- **DIRECTIONS**
Below are records; from the line containing "This repository is" through the very last line, output each line exactly. No pictures.
DATA LISTING START
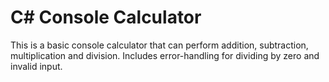 # C# Console Calculator
This is a basic console calculator that can perform addition, subtraction, multiplication and division. Includes error-handling for dividing by zero and invalid input. 
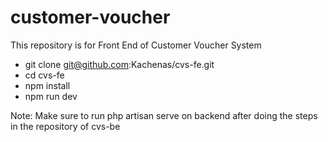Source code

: # customer-voucher

This repository is for Front End of Customer Voucher System

- git clone git@github.com:Kachenas/cvs-fe.git
- cd cvs-fe
- npm install
- npm run dev

Note: Make sure to run php artisan serve on backend after doing the steps in the repository of cvs-be
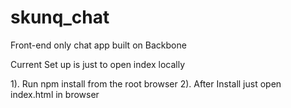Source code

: # skunq_chat
Front-end only chat app built on Backbone

Current Set up is just to open index locally

1). Run npm install from the root browser
2). After Install just open index.html in browser
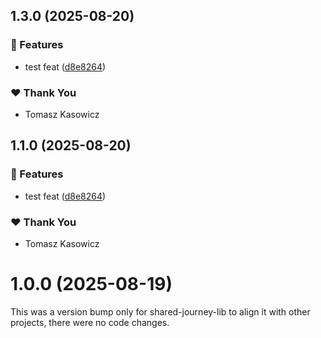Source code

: ## 1.3.0 (2025-08-20)

### 🚀 Features

- test feat ([d8e8264](https://github.com/TomaszKasowicz/nx-release-learning/commit/d8e8264))

### ❤️ Thank You

- Tomasz Kasowicz

## 1.1.0 (2025-08-20)

### 🚀 Features

- test feat ([d8e8264](https://github.com/TomaszKasowicz/nx-release-learning/commit/d8e8264))

### ❤️ Thank You

- Tomasz Kasowicz

# 1.0.0 (2025-08-19)

This was a version bump only for shared-journey-lib to align it with other projects, there were no code changes.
DATA LISTING END
- **TASK RESPONSE**
This repository is for Front End of Customer Voucher System

- git clone git@github.com:Kachenas/cvs-fe.git
- cd cvs-fe
- npm install
- npm run dev

Note: Make sure to run php artisan serve on backend after doing the steps in the repository of cvs-be
Source code

: # skunq_chat
Front-end only chat app built on Backbone

Current Set up is just to open index locally

1). Run npm install from the root browser
2). After Install just open index.html in browser
Source code

: ## 1.3.0 (2025-08-20)

### 🚀 Features

- test feat ([d8e8264](https://github.com/TomaszKasowicz/nx-release-learning/commit/d8e8264))

### ❤️ Thank You

- Tomasz Kasowicz

## 1.1.0 (2025-08-20)

### 🚀 Features

- test feat ([d8e8264](https://github.com/TomaszKasowicz/nx-release-learning/commit/d8e8264))

### ❤️ Thank You

- Tomasz Kasowicz

# 1.0.0 (2025-08-19)

This was a version bump only for shared-journey-lib to align it with other projects, there were no code changes.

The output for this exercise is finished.